皿の上


新橋の喫茶店で簡単な昼食を摂りながら、向かいの壁にすごく凡庸なイラスト風の絵が掛かっているのを見ていた。長いドレスを着た女性が暗闇の空間内にひっそりと座っている絵で、画面中央よりやや左よりに、右を向いた頭部から上半身への塊が置かれて、下半身は画面の下方向に流れ去るように、つまり極端に長いドレスの裾が広がるように右下へ流れていって身体の向きと同方向の脚部を暗示しつつ、反対側へもそれと同程度のボリュームで別の布の広がりが為されていて、大きめの広がりと小さめの広がりが画面全体に程よく配置されて画面全体の構成を支えているといった感じのもので、皿の上のものを食べながらそれをぼけーっと見ながら、学生の頃に絵を描いていたときの感触をぼんやりと思い出していた。この絵の三分の二くらい無ければ良かったのになあ、真面目は罪だな、真面目だから、こうして罪が反復されるんだな、それに加担したことになってしまうんだな、結局、あそこまで描ききってしまう前に、いつも最高にいい部分があらわれているのに、それをみすみす逃していたよなあ、などとそのときの感覚をやけにリアルに思い出していた。

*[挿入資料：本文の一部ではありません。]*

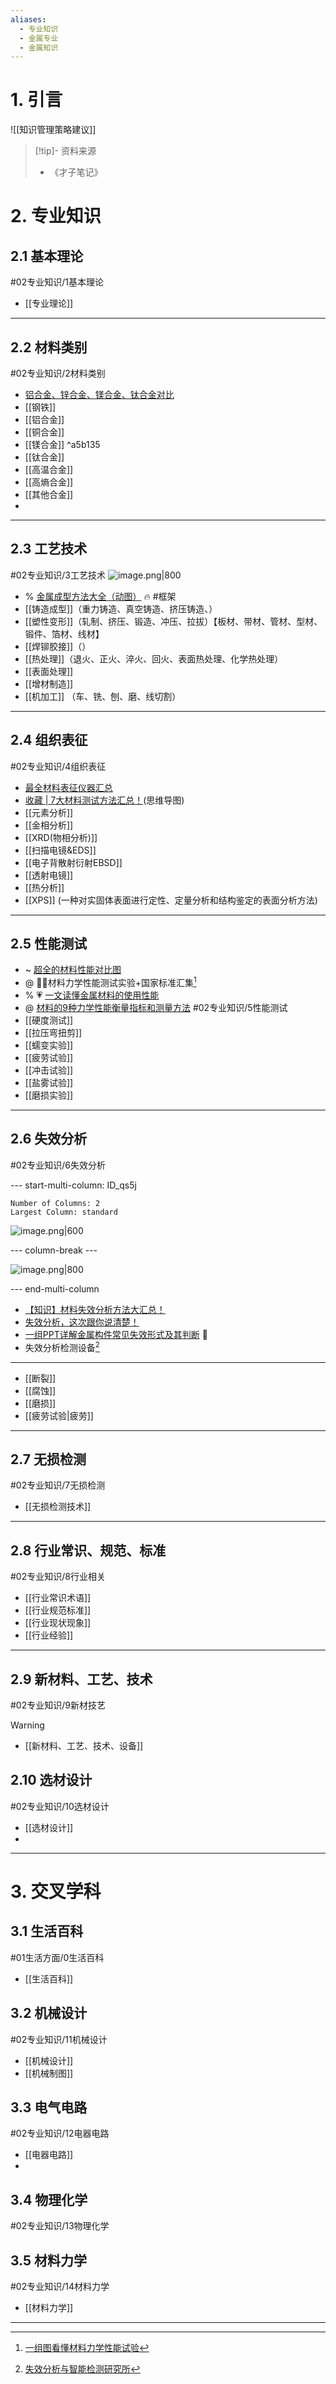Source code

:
 ```yaml
---
aliases:
  - 专业知识
  - 金属专业
  - 金属知识
---
```

# 1. 引言 
![[知识管理策略建议]]

> [!tip]- 资料来源 
>  - 《才子笔记》
# 2. 专业知识 
## 2.1 基本理论   
#02专业知识/1基本理论
-  [[专业理论]]

----
## 2.2 材料类别 
#02专业知识/2材料类别 
- [铝合金、锌合金、镁合金、钛合金对比](https://mp.weixin.qq.com/s/Tr1JFN7yVqxd1S0u_MfZkQ)
- [[钢铁]]
- [[铝合金]]
- [[铜合金]]
- [[镁合金]] ^a5b135                                  
- [[钛合金]]
- [[高温合金]]
- [[高熵合金]]
- [[其他合金]]
- 
----
## 2.3 工艺技术 
#02专业知识/3工艺技术
![image.png|800](https://fig-1321973591.cos.ap-nanjing.myqcloud.com/20250306103540.png)

- % [金属成型方法大全（动图）](https://mp.weixin.qq.com/s/_24mLbEPz_ZStPbhzrhUPA) 🔥 #框架 
- [[铸造成型]]（重力铸造、真空铸造、挤压铸造、）
- [[塑性变形]]（轧制、挤压、锻造、冲压、拉拔）【板材、带材、管材、型材、锻件、箔材、线材】
- [[焊铆胶接]]（）            
- [[热处理]]（退火、正火、淬火、回火、表面热处理、化学热处理）
- [[表面处理]]
- [[增材制造]]
- [[机加工]] （车、铣、刨、磨、线切割）
----
## 2.4 组织表征 
#02专业知识/4组织表征
- [最全材料表征仪器汇总](https://mp.weixin.qq.com/s/ywJmmk00w8R0WCvsjmjlGg)
- [收藏 | 7大材料测试方法汇总！](https://mp.weixin.qq.com/s/jzlgt1qw1-arkv_M_FCECA)(思维导图)
- [[元素分析]]
- [[金相分析]]
- [[XRD(物相分析)]]
- [[扫描电镜&EDS]]
- [[电子背散射衍射EBSD]]
- [[透射电镜]]
- [[热分析]]
- [[XPS]] (一种对实固体表面进行定性、定量分析和结构鉴定的表面分析方法)

----
## 2.5 性能测试 
- ~  [超全的材料性能对比图](https://mp.weixin.qq.com/s/RWQ4StVbJ65yMytNy2BHLw)
- @ 🏳️‍🌈材料力学性能测试实验+国家标准汇集[^1]
- % 💗 [一文读懂金属材料的使用性能](https://mp.weixin.qq.com/s/1JYEop2iWdyGGJSJFjcwzQ)
- @ [材料的9种力学性能衡量指标和测量方法](https://mp.weixin.qq.com/s/ddh9_m8c8-zmhPpW0Dbwqw)
#02专业知识/5性能测试
- [[硬度测试]]
- [[拉压弯扭剪]]
- [[蠕变实验]]
- [[疲劳试验]]
- [[冲击试验]]
- [[盐雾试验]]
- [[磨损实验]]
----
## 2.6 失效分析 
#02专业知识/6失效分析

--- start-multi-column: ID_qs5j
```column-settings
Number of Columns: 2
Largest Column: standard
```

![image.png|600](https://fig-1321973591.cos.ap-nanjing.myqcloud.com/20250307114238.png)


--- column-break ---

![image.png|800](https://fig-1321973591.cos.ap-nanjing.myqcloud.com/20250306111601.png)

--- end-multi-column

- [【知识】材料失效分析方法大汇总！](https://mp.weixin.qq.com/s/ixjbr6yPiY9kxkDgMtPzQA)
- [失效分析，这次跟你说清楚！](https://mp.weixin.qq.com/s/yH-DUntEMFWxL3Qosc1eHw)
- [一组PPT详解金属构件常见失效形式及其判断](https://mp.weixin.qq.com/s/681qMujsmnrVwtzdwAXNsw) 🚩
- 失效分析检测设备[^2]
---
- [[断裂]]
- [[腐蚀]]
- [[磨损]]
- [[疲劳试验|疲劳]]
----
## 2.7 无损检测 
#02专业知识/7无损检测
-  [[无损检测技术]]

----
## 2.8 行业常识、规范、标准 

#02专业知识/8行业相关 
- [[行业常识术语]]
- [[行业规范标准]]
- [[行业现状现象]]
- [[行业经验]]
----
## 2.9 新材料、工艺、技术 
#02专业知识/9新材技艺
> [!warning] 

- [[新材料、工艺、技术、设备]]
## 2.10 选材设计 
#02专业知识/10选材设计 
- [[选材设计]]
- 
----
# 3. 交叉学科
## 3.1 生活百科
#01生活方面/0生活百科
- [[生活百科]]

## 3.2 机械设计 
#02专业知识/11机械设计 
-  [[机械设计]]
- [[机械制图]]
## 3.3 电气电路 
#02专业知识/12电器电路 
- [[电器电路]]
- 


## 3.4 物理化学 
#02专业知识/13物理化学 


## 3.5 材料力学 
#02专业知识/14材料力学
- [[材料力学]]

----

[^1]: [一组图看懂材料力学性能试验](https://mp.weixin.qq.com/s/5fvbyNAVId_mNxjhztCbrw)

[^2]: [失效分析与智能检测研究所](https://mp.weixin.qq.com/s/Zuq0xpjVzz2pKzVecPnHPw)
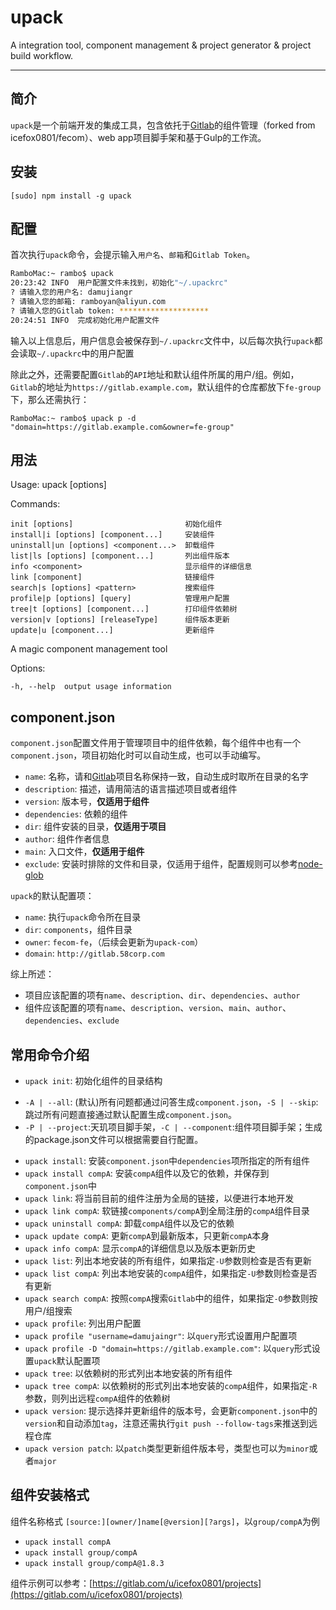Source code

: # upack
A integration tool, component management & project generator & project build workflow.

---
## 简介
`upack`是一个前端开发的集成工具，包含依托于[Gitlab](https://about.gitlab.com/)的组件管理（forked from icefox0801/fecom）、web app项目脚手架和基于Gulp的工作流。

## 安装
```
[sudo] npm install -g upack
```

## 配置
首次执行`upack`命令，会提示输入`用户名`、`邮箱`和`Gitlab Token`。

```sh
RamboMac:~ rambo$ upack
20:23:42 INFO  用户配置文件未找到，初始化"~/.upackrc"
? 请输入您的用户名: damujiangr
? 请输入您的邮箱: ramboyan@aliyun.com
? 请输入您的Gitlab token: ********************
20:24:51 INFO  完成初始化用户配置文件
```
输入以上信息后，用户信息会被保存到`~/.upackrc`文件中，以后每次执行`upack`都会读取`~/.upackrc`中的用户配置

除此之外，还需要配置`Gitlab`的`API`地址和默认组件所属的用户/组。例如，`Gitlab`的地址为`https://gitlab.example.com`，默认组件的仓库都放下`fe-group`下，那么还需执行：
```
RamboMac:~ rambo$ upack p -d "domain=https://gitlab.example.com&owner=fe-group"
```

## 用法
  Usage: upack [options]


  Commands:

    init [options]                         初始化组件
    install|i [options] [component...]     安装组件
    uninstall|un [options] <component...>  卸载组件
    list|ls [options] [component...]       列出组件版本
    info <component>                       显示组件的详细信息
    link [component]                       链接组件
    search|s [options] <pattern>           搜索组件
    profile|p [options] [query]            管理用户配置
    tree|t [options] [component...]        打印组件依赖树
    version|v [options] [releaseType]      组件版本更新
    update|u [component...]                更新组件

  A magic component management tool

  Options:

    -h, --help  output usage information

## component.json
`component.json`配置文件用于管理项目中的组件依赖，每个组件中也有一个`component.json`，项目初始化时可以自动生成，也可以手动编写。

+ `name`: 名称，请和[Gitlab](https://about.gitlab.com/)项目名称保持一致，自动生成时取所在目录的名字
+ `description`: 描述，请用简洁的语言描述项目或者组件
+ `version`: 版本号，**仅适用于组件**
+ `dependencies`: 依赖的组件
+ `dir`: 组件安装的目录，**仅适用于项目**
+ `author`: 组件作者信息
+ `main`: 入口文件，**仅适用于组件**
+ `exclude`: 安装时排除的文件和目录，仅适用于组件，配置规则可以参考[node-glob](https://github.com/isaacs/node-glob)

`upack`的默认配置项：
+ `name`: 执行`upack`命令所在目录
+ `dir`: `components`，组件目录
+ `owner`: `fecom-fe`，（后续会更新为`upack-com`）
+ `domain`: `http://gitlab.58corp.com`

综上所述：

+ 项目应该配置的项有`name`、`description`、`dir`、`dependencies`、`author`
+ 组件应该配置的项有`name`、`description`、`version`、`main`、`author`、`dependencies`、`exclude`

## 常用命令介绍
+ `upack init`: 初始化组件的目录结构

 * `-A | --all`: (默认)所有问题都通过问答生成`component.json`，`-S | --skip`: 跳过所有问题直接通过默认配置生成`component.json`。
 * `-P | --project`:天玑项目脚手架，`-C | --component`:组件项目脚手架；生成的package.json文件可以根据需要自行配置。
+ `upack install`: 安装`component.json`中`dependencies`项所指定的所有组件
+ `upack install compA`: 安装`compA`组件以及它的依赖，并保存到`component.json`中
+ `upack link`: 将当前目前的组件注册为全局的链接，以便进行本地开发
+ `upack link compA`: 软链接`components/compA`到全局注册的`compA`组件目录
+ `upack uninstall compA`: 卸载`compA`组件以及它的依赖
+ `upack update compA`: 更新`compA`到最新版本，只更新`compA`本身
+ `upack info compA`: 显示`compA`的详细信息以及版本更新历史
+ `upack list`: 列出本地安装的所有组件，如果指定`-U`参数则检查是否有更新
+ `upack list compA`: 列出本地安装的`compA`组件，如果指定`-U`参数则检查是否有更新
+ `upack search compA`: 按照`compA`搜索`Gitlab`中的组件，如果指定`-O`参数则按用户/组搜索
+ `upack profile`: 列出用户配置
+ `upack profile "username=damujaingr"`: 以`query`形式设置用户配置项
+ `upack profile -D "domain=https://gitlab.example.com"`: 以`query`形式设置`upack`默认配置项
+ `upack tree`: 以依赖树的形式列出本地安装的所有组件
+ `upack tree compA`: 以依赖树的形式列出本地安装的`compA`组件，如果指定`-R`参数，则列出远程`compA`组件的依赖树
+ `upack version`: 提示选择并更新组件的版本号，会更新`component.json`中的`version`和自动添加`tag`，注意还需执行`git push --follow-tags`来推送到远程仓库
+ `upack version patch`: 以`patch`类型更新组件版本号，类型也可以为`minor`或者`major`

## 组件安装格式
组件名称格式 `[source:][owner/]name[@version][?args]`，以`group/compA`为例
+ `upack install compA`
+ `upack install group/compA`
+ `upack install group/compA@1.8.3`

组件示例可以参考：[https://gitlab.com/u/icefox0801/projects](https://gitlab.com/u/icefox0801/projects)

ほんとうは、凡庸な絵とかくだらない絵とか、そういうのは別になくて、あらゆる絵が潜在的にはいちばん良かった瞬間を隠しもっているのだけれども、それをその場で止められないというのが現実、ああ、そうそう、もっとこの過程のぜんぜん手前によい部分があったはずだったよなあ、でもそれを当時はっきりと信じることさえできれば、その孤独には価値があっただろう、自分の力をもっと信じたかったなあ、などと、なんだかよくわからないことを考えながら一人で納得しながら、皿の上のものをパンでぬぐっている。